# Vita Chem



## I Can Mate (Apr 8, 2010)

i just got me a bottle of it. it is stain brown and is tea colored. is this normal or expired? oh yeah i open the top part and i can see white chunks floating around too. and it smells like something died in there


----------



## Rugged Child (Oct 3, 2006)

LOL...yeah its a yellowish brownish color and it smells quite bad. I've been using it for my rhom for a little over a week now and I've noticed an increase in appetite and less shy behavior but no color changes as of yet. It soaks very well into Hikari Massivore pellets.


----------



## I Can Mate (Apr 8, 2010)

well ok than i guess its not just me. its just i saw the gallon size one and i remember the color was red?


----------



## Rugged Child (Oct 3, 2006)

Yeah..the red one is Vita Chem Marine


----------



## PiranhaMike661 (Jul 9, 2010)

Stuff smells terrible!!!!!


----------



## wisco_pygo (Dec 9, 2009)

the smell is unpleasant. shake it up, the chunks should go away. it has a yellow/brown tint to it, depending on the room lighting.

i usually thaw fish in a tubberware container, in the fridge with vitachem in it. it will soak really good into fish fillets


----------



## Ja'eh (Jan 8, 2007)

Usually the best stuff smell like sh*t lol. Look at Seachem Prime, probably the best or at least one of the best water conditioners out there and it smells like.......sh*t!


----------



## I Can Mate (Apr 8, 2010)

its funny i started this thread back in may


----------



## Ja'eh (Jan 8, 2007)

Sorry I didn't notice it until wisco bumped it with a comment yesterday.


----------



## wisco_pygo (Dec 9, 2009)

piranhamike bumped it. twastn't me


----------



## Pirambeba (Feb 1, 2010)

I have some of the stuff. Yeah, smells pretty bad and as far as I know it does nothing for colour it's just meant to introduce all or most of the necessary vitamins fish don't get from eating a non varied diet. All in all pretty good product.


----------



## PiranhaMike661 (Jul 9, 2010)

Alright, it was me.....but I just get so bored, old threads need rekindling!


----------



## Inflade (Mar 24, 2006)

Garlic guard is also a good product to use.


----------



## CLUSTER ONE (Aug 2, 2006)

Does GG have anything actually benificial in it? I thought it was more of a product to entice fish to eat the food then it was to actually provide them with vitamins...


----------



## D.D.Denham (Aug 13, 2007)

CLUSTER ONE said:


> Does GG have anything actually benificial in it?
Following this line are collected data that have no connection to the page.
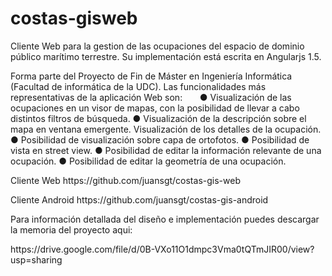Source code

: # costas-gisweb

Cliente Web para la gestion de las ocupaciones del espacio de dominio público marítimo terrestre. Su implementación está escrita en Angularjs 1.5.
<p></p>
Forma parte del Proyecto de Fin de Máster en Ingeniería Informática (Facultad de informática de la UDC). Las funcionalidades más representativas de la aplicación Web son:
&nbsp;&nbsp;&nbsp;&nbsp;&nbsp;&nbsp;● Visualización de las ocupaciones en un visor de mapas, con la
posibilidad de llevar a cabo distintos filtros de búsqueda.
● Visualización de la descripción sobre el mapa en ventana emergente.
Visualización de los detalles de la ocupación.
● Posibilidad de visualización sobre capa de ortofotos.
● Posibilidad de vista en street view.
● Posibilidad de editar la información relevante de una ocupación.
● Posibilidad de editar la geometría de una ocupación.
<p></p>
Cliente Web https://github.com/juansgt/costas-gis-web
<p></p>
Cliente Android https://github.com/juansgt/costas-gis-android
<p></p>
Para información detallada del diseño e implementación puedes descargar la memoria del proyecto aqui: 
<p></p>
https://drive.google.com/file/d/0B-VXo11O1dmpc3Vma0tQTmJIR00/view?usp=sharing

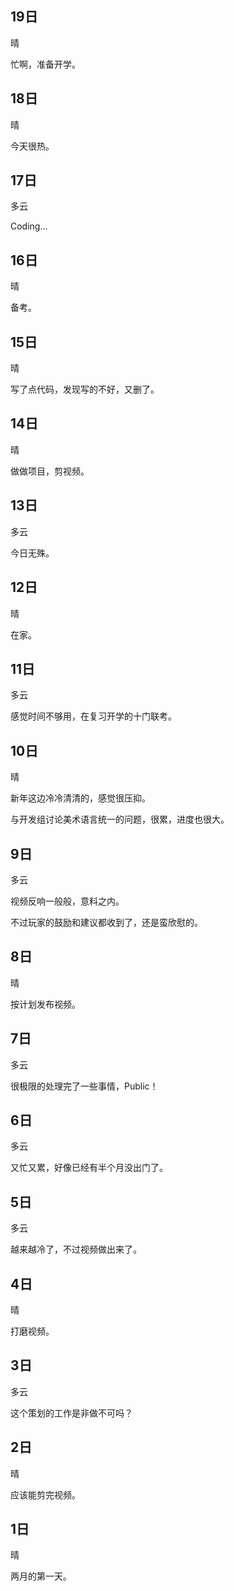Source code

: ## 19日

晴

忙啊，准备开学。


## 18日

晴

今天很热。


## 17日

多云

Coding...


## 16日

晴

备考。


## 15日

晴

写了点代码，发现写的不好，又删了。


## 14日

晴

做做项目，剪视频。


## 13日

多云

今日无殊。


## 12日

晴

在家。


## 11日

多云

感觉时间不够用，在复习开学的十门联考。


## 10日

晴

新年这边冷冷清清的，感觉很压抑。

与开发组讨论美术语言统一的问题，很累，进度也很大。


## 9日

多云

视频反响一般般，意料之内。

不过玩家的鼓励和建议都收到了，还是蛮欣慰的。


## 8日

晴

按计划发布视频。


## 7日

多云

很极限的处理完了一些事情，Public！


## 6日

多云

又忙又累，好像已经有半个月没出门了。


## 5日

多云

越来越冷了，不过视频做出来了。


## 4日

晴

打磨视频。


## 3日

多云

这个策划的工作是非做不可吗？


## 2日

晴

应该能剪完视频。


## 1日

晴

两月的第一天。
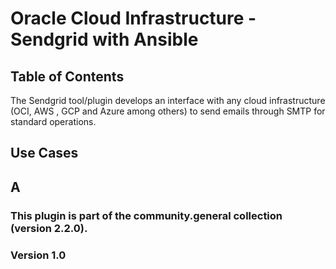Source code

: # Oracle Cloud Infrastructure - Sendgrid with Ansible


## Table of Contents

The Sendgrid tool/plugin develops an interface with any cloud infrastructure (OCI, AWS , GCP and Azure among others) to send emails through SMTP for standard operations. 

## Use Cases

## A


### This plugin is part of the community.general collection (version 2.2.0).
### Version 1.0
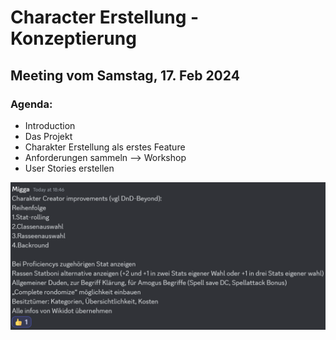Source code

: # Character Erstellung - Konzeptierung

## Meeting vom Samstag, 17. Feb 2024

### Agenda:
- Introduction
- Das Projekt
- Charakter Erstellung als erstes Feature
- Anforderungen sammeln --> Workshop
- User Stories erstellen

![Bildschrim aufnahme einer Discord Nachricht](../media/character_creator_first_concept_for_MVP.png)
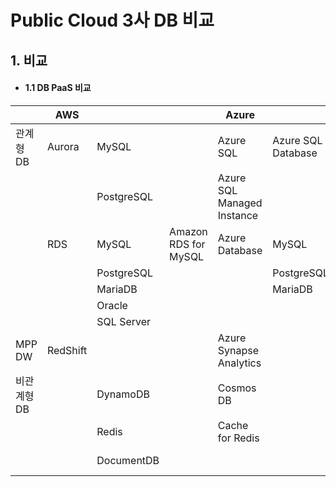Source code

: # Public Cloud 3사 DB 비교
    

## 1. 비교


* #### 1.1 DB PaaS 비교
||AWS|||Azure|||GCP||
|-----|--|---|---|---|---|--|--|--|
|관계형 DB|Aurora|MySQL||Azure SQL|Azure SQL Database||Cloud Spanner|
|||PostgreSQL||Azure SQL Managed Instance||
||RDS|MySQL|Amazon RDS for MySQL|Azure Database|MySQL|Database for MySQL|Cloud SQL|MySQL|
|||PostgreSQL|||PostgreSQL|||PostgreSQL|
|||MariaDB|||MariaDB|||SQL Server|
|||Oracle|
|||SQL Server|
|MPP DW|RedShift|||Azure Synapse Analytics|||BigQuery|
|비관계형 DB||DynamoDB||Cosmos DB||||Filestore|
|||Redis||Cache for Redis||||Memorystore|
|||DocumentDB||||||Cloud Bigtable|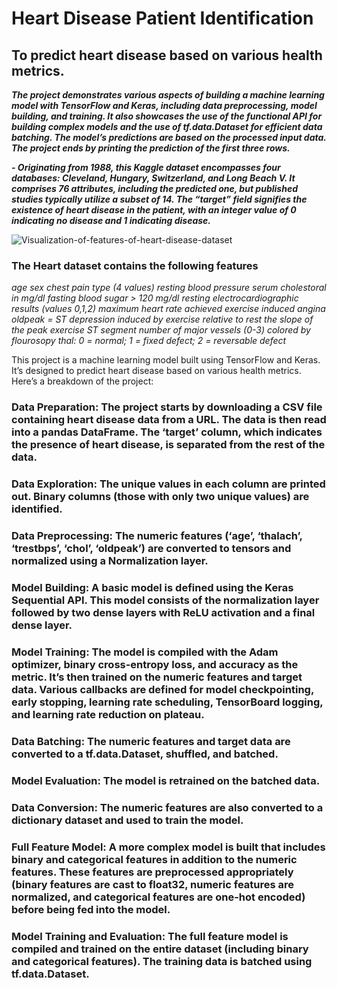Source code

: # Heart Disease Patient Identification
 ## To predict heart disease based on various health metrics.
 ***The project demonstrates various aspects of building a machine learning model with TensorFlow and Keras, including data preprocessing, model building, and training. It also showcases the use of the functional API for building complex models and the use of tf.data.Dataset for efficient data batching. The model’s predictions are based on the processed input data. The project ends by printing the prediction of the first three rows.***

 ***- Originating from 1988, this Kaggle dataset encompasses four databases: Cleveland, Hungary, Switzerland, and Long Beach V. It comprises 76 attributes, including the predicted one, but published studies typically utilize a subset of 14. The “target” field signifies the existence of heart disease in the patient, with an integer value of 0 indicating no disease and 1 indicating disease.***

 ![Visualization-of-features-of-heart-disease-dataset](https://github.com/rbhardwaj2186/Heart-Disease-Patient-Identification/assets/143745073/a891d6d5-3fe1-4027-be22-a3a60e8cf48f)

 

 ### The Heart dataset contains the following features
 *age*
*sex*
*chest pain type (4 values)*
*resting blood pressure*
*serum cholestoral in mg/dl*
*fasting blood sugar > 120 mg/dl*
*resting electrocardiographic results (values 0,1,2)*
*maximum heart rate achieved*
*exercise induced angina*
*oldpeak = ST depression induced by exercise relative to rest*
*the slope of the peak exercise ST segment*
*number of major vessels (0-3) colored by flourosopy*
*thal: 0 = normal; 1 = fixed defect; 2 = reversable defect*

This project is a machine learning model built using TensorFlow and Keras. It’s designed to predict heart disease based on various health metrics. Here’s a breakdown of the project:

### Data Preparation: The project starts by downloading a CSV file containing heart disease data from a URL. The data is then read into a pandas DataFrame. The ‘target’ column, which indicates the presence of heart disease, is separated from the rest of the data.

### Data Exploration: The unique values in each column are printed out. Binary columns (those with only two unique values) are identified.

### Data Preprocessing: The numeric features (‘age’, ‘thalach’, ‘trestbps’, ‘chol’, ‘oldpeak’) are converted to tensors and normalized using a Normalization layer.

### Model Building: A basic model is defined using the Keras Sequential API. This model consists of the normalization layer followed by two dense layers with ReLU activation and a final dense layer.

### Model Training: The model is compiled with the Adam optimizer, binary cross-entropy loss, and accuracy as the metric. It’s then trained on the numeric features and target data. Various callbacks are defined for model checkpointing, early stopping, learning rate scheduling, TensorBoard logging, and learning rate reduction on plateau.

### Data Batching: The numeric features and target data are converted to a tf.data.Dataset, shuffled, and batched.

### Model Evaluation: The model is retrained on the batched data.

### Data Conversion: The numeric features are also converted to a dictionary dataset and used to train the model.

### Full Feature Model: A more complex model is built that includes binary and categorical features in addition to the numeric features. These features are preprocessed appropriately (binary features are cast to float32, numeric features are normalized, and categorical features are one-hot encoded) before being fed into the model.

### Model Training and Evaluation: The full feature model is compiled and trained on the entire dataset (including binary and categorical features). The training data is batched using tf.data.Dataset.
I thought it was more of a product to entice fish to eat the food then it was to actually provide them with vitamins...


Garlic Guard is formulated with garlic oil and vitamin C. Garlic contains allicin compound - according to the manufacturer of NLS the allicin compound in garlic does the following: "It helps to get rid of the intestinal worms and parasites on the fish."
So with Garlic Guard you would be helping your fish by dosing them with additional vitamin C and garlic extract, which should help get rid of intestinal worms and parasites - IF Pablo Tepoot from NLS is correct?!! 
Here is more info...
Seachem Garlic Guard
NLS Q&A Forum re: garlic...


----------



## the_w8 (Jul 28, 2003)

I have vita chem too...It don't smell that bad...I've smelled worse. I think prime smells much worse then vita chem


----------



## KevinB (Sep 6, 2009)

Where can I buy Vita Chem in canada.


----------



## CLUSTER ONE (Aug 2, 2006)

KevinB said:


> Where can I buy Vita Chem in canada.


I got mine from mops (mail order pet supplies). I think it was 32$ for a 16oz bottle.


----------



## PiranhaMike661 (Jul 9, 2010)

Mail order is definitely an option...but I talked to my LFS into ordering it for me, so try asking your LFS to order it.


----------



## KevinB (Sep 6, 2009)

CLUSTER ONE said:


> Where can I buy Vita Chem in canada.


I got mine from mops (mail order pet supplies). I think it was 32$ for a 16oz bottle.
[/quote]

Ok thanks just order from mops


----------